▶ _Task instructions_
Copy out all of the data below with no alterations.

▶ _Records from a data source_
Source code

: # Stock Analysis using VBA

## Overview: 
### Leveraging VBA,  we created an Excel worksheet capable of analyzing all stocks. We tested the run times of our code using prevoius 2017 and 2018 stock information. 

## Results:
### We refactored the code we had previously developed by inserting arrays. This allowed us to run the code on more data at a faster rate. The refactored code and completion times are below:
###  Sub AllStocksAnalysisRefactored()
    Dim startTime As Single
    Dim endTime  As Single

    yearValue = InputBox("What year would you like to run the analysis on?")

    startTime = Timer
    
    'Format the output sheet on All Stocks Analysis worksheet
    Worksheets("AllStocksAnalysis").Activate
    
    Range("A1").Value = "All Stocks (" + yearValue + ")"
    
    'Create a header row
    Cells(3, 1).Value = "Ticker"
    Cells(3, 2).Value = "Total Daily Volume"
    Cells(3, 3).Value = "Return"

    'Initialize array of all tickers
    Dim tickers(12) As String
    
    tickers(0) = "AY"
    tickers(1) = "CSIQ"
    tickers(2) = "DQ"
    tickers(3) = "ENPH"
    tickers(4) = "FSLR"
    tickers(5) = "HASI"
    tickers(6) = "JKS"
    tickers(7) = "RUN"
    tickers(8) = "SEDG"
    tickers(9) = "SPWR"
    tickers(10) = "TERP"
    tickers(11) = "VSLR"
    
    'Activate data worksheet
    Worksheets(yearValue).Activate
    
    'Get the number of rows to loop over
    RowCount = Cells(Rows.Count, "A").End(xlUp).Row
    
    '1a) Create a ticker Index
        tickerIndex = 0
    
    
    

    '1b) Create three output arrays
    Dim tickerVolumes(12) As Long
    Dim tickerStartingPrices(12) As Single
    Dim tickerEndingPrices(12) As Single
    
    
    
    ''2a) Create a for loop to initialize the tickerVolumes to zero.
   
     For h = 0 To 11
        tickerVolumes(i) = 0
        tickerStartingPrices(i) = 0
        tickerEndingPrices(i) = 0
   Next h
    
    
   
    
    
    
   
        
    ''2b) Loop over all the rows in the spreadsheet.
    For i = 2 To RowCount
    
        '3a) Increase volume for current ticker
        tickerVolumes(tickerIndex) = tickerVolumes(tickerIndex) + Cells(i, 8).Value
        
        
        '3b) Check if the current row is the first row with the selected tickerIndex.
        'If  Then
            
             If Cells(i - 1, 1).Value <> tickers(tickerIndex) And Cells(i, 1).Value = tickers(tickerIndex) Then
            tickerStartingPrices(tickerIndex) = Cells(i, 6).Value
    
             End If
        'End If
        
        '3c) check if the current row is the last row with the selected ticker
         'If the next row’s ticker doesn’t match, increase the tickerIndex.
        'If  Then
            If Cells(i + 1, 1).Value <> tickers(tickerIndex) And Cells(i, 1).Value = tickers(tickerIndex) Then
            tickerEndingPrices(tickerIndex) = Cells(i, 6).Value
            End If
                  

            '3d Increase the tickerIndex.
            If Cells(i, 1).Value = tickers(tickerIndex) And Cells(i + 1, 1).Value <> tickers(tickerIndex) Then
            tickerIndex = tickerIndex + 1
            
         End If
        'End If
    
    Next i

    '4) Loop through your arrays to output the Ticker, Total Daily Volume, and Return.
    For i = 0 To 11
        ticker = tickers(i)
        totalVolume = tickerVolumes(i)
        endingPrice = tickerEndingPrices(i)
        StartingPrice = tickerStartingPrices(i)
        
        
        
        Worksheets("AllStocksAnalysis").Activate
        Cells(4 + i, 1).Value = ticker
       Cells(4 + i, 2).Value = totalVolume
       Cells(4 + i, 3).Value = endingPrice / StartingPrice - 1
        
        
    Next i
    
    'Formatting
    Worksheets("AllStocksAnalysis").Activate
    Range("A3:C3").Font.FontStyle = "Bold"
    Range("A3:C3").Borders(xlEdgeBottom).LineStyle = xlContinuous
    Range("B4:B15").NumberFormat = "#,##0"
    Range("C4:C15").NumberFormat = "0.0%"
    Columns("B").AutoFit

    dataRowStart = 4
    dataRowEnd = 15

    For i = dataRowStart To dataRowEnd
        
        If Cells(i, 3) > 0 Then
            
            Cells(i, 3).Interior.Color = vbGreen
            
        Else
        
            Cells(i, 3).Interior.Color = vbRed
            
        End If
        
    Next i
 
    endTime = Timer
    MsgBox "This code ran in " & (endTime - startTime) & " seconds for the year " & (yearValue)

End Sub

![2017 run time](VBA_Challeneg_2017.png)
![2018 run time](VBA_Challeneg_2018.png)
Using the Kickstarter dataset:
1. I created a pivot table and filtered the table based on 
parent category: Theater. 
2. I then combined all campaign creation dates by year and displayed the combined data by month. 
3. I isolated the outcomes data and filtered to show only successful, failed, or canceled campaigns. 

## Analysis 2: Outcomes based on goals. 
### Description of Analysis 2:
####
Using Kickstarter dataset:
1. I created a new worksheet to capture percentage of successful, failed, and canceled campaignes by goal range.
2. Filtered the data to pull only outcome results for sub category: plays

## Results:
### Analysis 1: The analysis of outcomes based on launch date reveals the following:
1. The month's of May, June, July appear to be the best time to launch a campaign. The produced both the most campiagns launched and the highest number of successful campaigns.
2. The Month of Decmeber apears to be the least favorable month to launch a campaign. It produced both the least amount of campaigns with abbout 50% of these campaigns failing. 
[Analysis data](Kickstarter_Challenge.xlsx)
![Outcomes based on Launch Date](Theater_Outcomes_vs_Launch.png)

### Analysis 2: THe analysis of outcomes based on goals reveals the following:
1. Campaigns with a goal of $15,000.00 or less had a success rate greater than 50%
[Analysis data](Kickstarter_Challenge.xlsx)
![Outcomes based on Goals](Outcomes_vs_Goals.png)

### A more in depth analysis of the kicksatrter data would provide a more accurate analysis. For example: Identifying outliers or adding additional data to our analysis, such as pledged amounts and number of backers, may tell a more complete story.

▶ _Answer space_
Source code

: # Stock Analysis using VBA

## Overview: 
### Leveraging VBA,  we created an Excel worksheet capable of analyzing all stocks. We tested the run times of our code using prevoius 2017 and 2018 stock information. 

## Results:
### We refactored the code we had previously developed by inserting arrays. This allowed us to run the code on more data at a faster rate. The refactored code and completion times are below:
###  Sub AllStocksAnalysisRefactored()
    Dim startTime As Single
    Dim endTime  As Single

    yearValue = InputBox("What year would you like to run the analysis on?")

    startTime = Timer
    
    'Format the output sheet on All Stocks Analysis worksheet
    Worksheets("AllStocksAnalysis").Activate
    
    Range("A1").Value = "All Stocks (" + yearValue + ")"
    
    'Create a header row
    Cells(3, 1).Value = "Ticker"
    Cells(3, 2).Value = "Total Daily Volume"
    Cells(3, 3).Value = "Return"

    'Initialize array of all tickers
    Dim tickers(12) As String
    
    tickers(0) = "AY"
    tickers(1) = "CSIQ"
    tickers(2) = "DQ"
    tickers(3) = "ENPH"
    tickers(4) = "FSLR"
    tickers(5) = "HASI"
    tickers(6) = "JKS"
    tickers(7) = "RUN"
    tickers(8) = "SEDG"
    tickers(9) = "SPWR"
    tickers(10) = "TERP"
    tickers(11) = "VSLR"
    
    'Activate data worksheet
    Worksheets(yearValue).Activate
    
    'Get the number of rows to loop over
    RowCount = Cells(Rows.Count, "A").End(xlUp).Row
    
    '1a) Create a ticker Index
        tickerIndex = 0
    
    
    

    '1b) Create three output arrays
    Dim tickerVolumes(12) As Long
    Dim tickerStartingPrices(12) As Single
    Dim tickerEndingPrices(12) As Single
    
    
    
    ''2a) Create a for loop to initialize the tickerVolumes to zero.
   
     For h = 0 To 11
        tickerVolumes(i) = 0
        tickerStartingPrices(i) = 0
        tickerEndingPrices(i) = 0
   Next h
    
    
   
    
    
    
   
        
    ''2b) Loop over all the rows in the spreadsheet.
    For i = 2 To RowCount
    
        '3a) Increase volume for current ticker
        tickerVolumes(tickerIndex) = tickerVolumes(tickerIndex) + Cells(i, 8).Value
        
        
        '3b) Check if the current row is the first row with the selected tickerIndex.
        'If  Then
            
             If Cells(i - 1, 1).Value <> tickers(tickerIndex) And Cells(i, 1).Value = tickers(tickerIndex) Then
            tickerStartingPrices(tickerIndex) = Cells(i, 6).Value
    
             End If
        'End If
        
        '3c) check if the current row is the last row with the selected ticker
         'If the next row’s ticker doesn’t match, increase the tickerIndex.
        'If  Then
            If Cells(i + 1, 1).Value <> tickers(tickerIndex) And Cells(i, 1).Value = tickers(tickerIndex) Then
            tickerEndingPrices(tickerIndex) = Cells(i, 6).Value
            End If
                  

            '3d Increase the tickerIndex.
            If Cells(i, 1).Value = tickers(tickerIndex) And Cells(i + 1, 1).Value <> tickers(tickerIndex) Then
            tickerIndex = tickerIndex + 1
            
         End If
        'End If
    
    Next i

    '4) Loop through your arrays to output the Ticker, Total Daily Volume, and Return.
    For i = 0 To 11
        ticker = tickers(i)
        totalVolume = tickerVolumes(i)
        endingPrice = tickerEndingPrices(i)
        StartingPrice = tickerStartingPrices(i)
        
        
        
        Worksheets("AllStocksAnalysis").Activate
        Cells(4 + i, 1).Value = ticker
       Cells(4 + i, 2).Value = totalVolume
       Cells(4 + i, 3).Value = endingPrice / StartingPrice - 1
        
        
    Next i
    
    'Formatting
    Worksheets("AllStocksAnalysis").Activate
    Range("A3:C3").Font.FontStyle = "Bold"
    Range("A3:C3").Borders(xlEdgeBottom).LineStyle = xlContinuous
    Range("B4:B15").NumberFormat = "#,##0"
    Range("C4:C15").NumberFormat = "0.0%"
    Columns("B").AutoFit

    dataRowStart = 4
    dataRowEnd = 15

    For i = dataRowStart To dataRowEnd
        
        If Cells(i, 3) > 0 Then
            
            Cells(i, 3).Interior.Color = vbGreen
            
        Else
        
            Cells(i, 3).Interior.Color = vbRed
            
        End If
        
    Next i
 
    endTime = Timer
    MsgBox "This code ran in " & (endTime - startTime) & " seconds for the year " & (yearValue)

End Sub

![2017 run time](VBA_Challeneg_2017.png)
![2018 run time](VBA_Challeneg_2018.png)
Using the Kickstarter dataset:
1. I created a pivot table and filtered the table based on 
parent category: Theater. 
2. I then combined all campaign creation dates by year and displayed the combined data by month. 
3. I isolated the outcomes data and filtered to show only successful, failed, or canceled campaigns. 

## Analysis 2: Outcomes based on goals. 
### Description of Analysis 2:
####
Using Kickstarter dataset:
1. I created a new worksheet to capture percentage of successful, failed, and canceled campaignes by goal range.
2. Filtered the data to pull only outcome results for sub category: plays

## Results:
### Analysis 1: The analysis of outcomes based on launch date reveals the following:
1. The month's of May, June, July appear to be the best time to launch a campaign. The produced both the most campiagns launched and the highest number of successful campaigns.
2. The Month of Decmeber apears to be the least favorable month to launch a campaign. It produced both the least amount of campaigns with abbout 50% of these campaigns failing. 
[Analysis data](Kickstarter_Challenge.xlsx)
![Outcomes based on Launch Date](Theater_Outcomes_vs_Launch.png)

### Analysis 2: THe analysis of outcomes based on goals reveals the following:
1. Campaigns with a goal of $15,000.00 or less had a success rate greater than 50%
[Analysis data](Kickstarter_Challenge.xlsx)
![Outcomes based on Goals](Outcomes_vs_Goals.png)

### A more in depth analysis of the kicksatrter data would provide a more accurate analysis. For example: Identifying outliers or adding additional data to our analysis, such as pledged amounts and number of backers, may tell a more complete story.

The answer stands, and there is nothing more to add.